PROVIDED DATA:
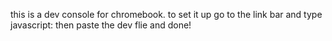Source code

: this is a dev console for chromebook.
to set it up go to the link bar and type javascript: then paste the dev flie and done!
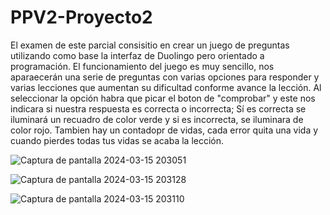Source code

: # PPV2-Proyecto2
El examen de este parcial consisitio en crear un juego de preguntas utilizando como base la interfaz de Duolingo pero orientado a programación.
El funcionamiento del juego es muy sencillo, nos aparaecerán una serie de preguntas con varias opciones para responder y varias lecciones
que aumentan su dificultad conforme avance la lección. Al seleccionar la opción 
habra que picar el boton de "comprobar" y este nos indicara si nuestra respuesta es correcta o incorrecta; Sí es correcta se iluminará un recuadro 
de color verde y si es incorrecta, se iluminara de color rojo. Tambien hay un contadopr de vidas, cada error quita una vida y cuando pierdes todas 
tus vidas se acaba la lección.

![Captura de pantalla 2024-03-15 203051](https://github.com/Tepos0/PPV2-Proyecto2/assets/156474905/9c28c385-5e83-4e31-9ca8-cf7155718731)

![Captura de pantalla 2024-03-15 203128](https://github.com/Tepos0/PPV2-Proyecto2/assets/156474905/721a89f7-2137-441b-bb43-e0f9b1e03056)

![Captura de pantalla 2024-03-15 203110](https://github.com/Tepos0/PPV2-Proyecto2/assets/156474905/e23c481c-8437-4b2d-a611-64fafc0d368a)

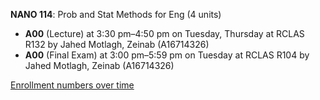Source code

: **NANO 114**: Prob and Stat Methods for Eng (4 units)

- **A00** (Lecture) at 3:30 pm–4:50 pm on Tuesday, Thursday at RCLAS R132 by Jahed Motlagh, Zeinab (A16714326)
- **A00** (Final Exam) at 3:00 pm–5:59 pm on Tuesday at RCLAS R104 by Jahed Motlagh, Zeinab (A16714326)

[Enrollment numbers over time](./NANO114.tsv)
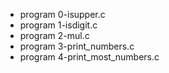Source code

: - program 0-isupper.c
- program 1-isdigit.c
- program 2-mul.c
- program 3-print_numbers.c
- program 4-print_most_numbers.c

--

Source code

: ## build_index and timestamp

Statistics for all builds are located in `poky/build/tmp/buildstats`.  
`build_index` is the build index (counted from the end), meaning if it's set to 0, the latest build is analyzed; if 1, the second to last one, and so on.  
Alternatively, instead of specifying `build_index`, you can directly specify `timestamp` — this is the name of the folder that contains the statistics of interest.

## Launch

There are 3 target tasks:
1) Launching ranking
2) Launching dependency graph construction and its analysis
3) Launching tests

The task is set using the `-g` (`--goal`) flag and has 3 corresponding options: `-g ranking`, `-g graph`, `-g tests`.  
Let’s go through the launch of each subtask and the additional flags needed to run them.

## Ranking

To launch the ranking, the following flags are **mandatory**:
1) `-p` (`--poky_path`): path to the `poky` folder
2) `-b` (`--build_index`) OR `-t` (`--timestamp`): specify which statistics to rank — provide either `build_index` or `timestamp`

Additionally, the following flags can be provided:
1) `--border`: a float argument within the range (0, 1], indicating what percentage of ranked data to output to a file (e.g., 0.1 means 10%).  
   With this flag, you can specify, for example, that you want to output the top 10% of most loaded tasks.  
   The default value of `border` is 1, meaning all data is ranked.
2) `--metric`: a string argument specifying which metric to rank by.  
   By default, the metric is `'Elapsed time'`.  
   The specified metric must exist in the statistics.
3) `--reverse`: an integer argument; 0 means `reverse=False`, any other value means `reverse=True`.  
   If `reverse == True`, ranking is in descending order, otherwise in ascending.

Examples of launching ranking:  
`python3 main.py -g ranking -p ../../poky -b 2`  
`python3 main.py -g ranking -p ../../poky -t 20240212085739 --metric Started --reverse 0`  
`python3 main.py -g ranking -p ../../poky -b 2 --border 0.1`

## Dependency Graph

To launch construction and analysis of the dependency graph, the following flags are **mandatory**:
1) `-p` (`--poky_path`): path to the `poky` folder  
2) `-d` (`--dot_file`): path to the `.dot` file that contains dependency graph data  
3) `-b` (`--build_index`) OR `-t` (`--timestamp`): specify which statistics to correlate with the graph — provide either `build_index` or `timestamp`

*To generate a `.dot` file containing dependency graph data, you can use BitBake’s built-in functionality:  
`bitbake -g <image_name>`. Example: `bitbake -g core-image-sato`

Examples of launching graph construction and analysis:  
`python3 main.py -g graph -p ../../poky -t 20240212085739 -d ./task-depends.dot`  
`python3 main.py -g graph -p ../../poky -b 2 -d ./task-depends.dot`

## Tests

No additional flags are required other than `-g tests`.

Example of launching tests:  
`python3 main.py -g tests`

...

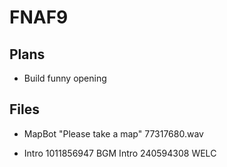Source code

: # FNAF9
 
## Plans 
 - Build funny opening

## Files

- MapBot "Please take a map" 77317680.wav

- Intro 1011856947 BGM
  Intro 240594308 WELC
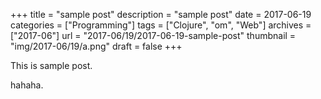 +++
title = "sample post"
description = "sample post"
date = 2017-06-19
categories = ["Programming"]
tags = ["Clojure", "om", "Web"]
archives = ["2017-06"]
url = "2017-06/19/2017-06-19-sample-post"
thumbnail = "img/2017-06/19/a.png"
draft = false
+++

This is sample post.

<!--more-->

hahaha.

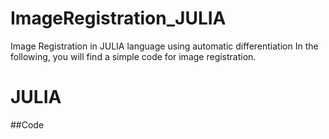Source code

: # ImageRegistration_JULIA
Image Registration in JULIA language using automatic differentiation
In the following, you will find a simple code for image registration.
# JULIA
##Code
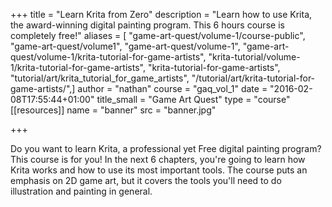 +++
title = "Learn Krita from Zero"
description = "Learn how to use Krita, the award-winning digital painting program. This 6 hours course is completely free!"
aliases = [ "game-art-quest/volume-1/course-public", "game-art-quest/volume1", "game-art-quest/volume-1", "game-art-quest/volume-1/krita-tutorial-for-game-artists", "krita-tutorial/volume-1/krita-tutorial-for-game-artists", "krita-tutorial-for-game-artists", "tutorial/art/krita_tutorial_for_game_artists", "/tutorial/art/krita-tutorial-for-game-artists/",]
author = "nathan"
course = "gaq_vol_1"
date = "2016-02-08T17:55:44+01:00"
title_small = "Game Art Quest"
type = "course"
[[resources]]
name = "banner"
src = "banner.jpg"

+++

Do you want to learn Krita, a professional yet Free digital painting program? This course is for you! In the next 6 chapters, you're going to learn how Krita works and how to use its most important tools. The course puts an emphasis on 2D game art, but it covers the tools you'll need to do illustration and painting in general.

EXERCISE GOAL: From the listing, reproduce every line where the word "ranked" is present.

WRITTEN ANSWER:
1) `--border`: a float argument within the range (0, 1], indicating what percentage of ranked data to output to a file (e.g., 0.1 means 10%).  
   The default value of `border` is 1, meaning all data is ranked.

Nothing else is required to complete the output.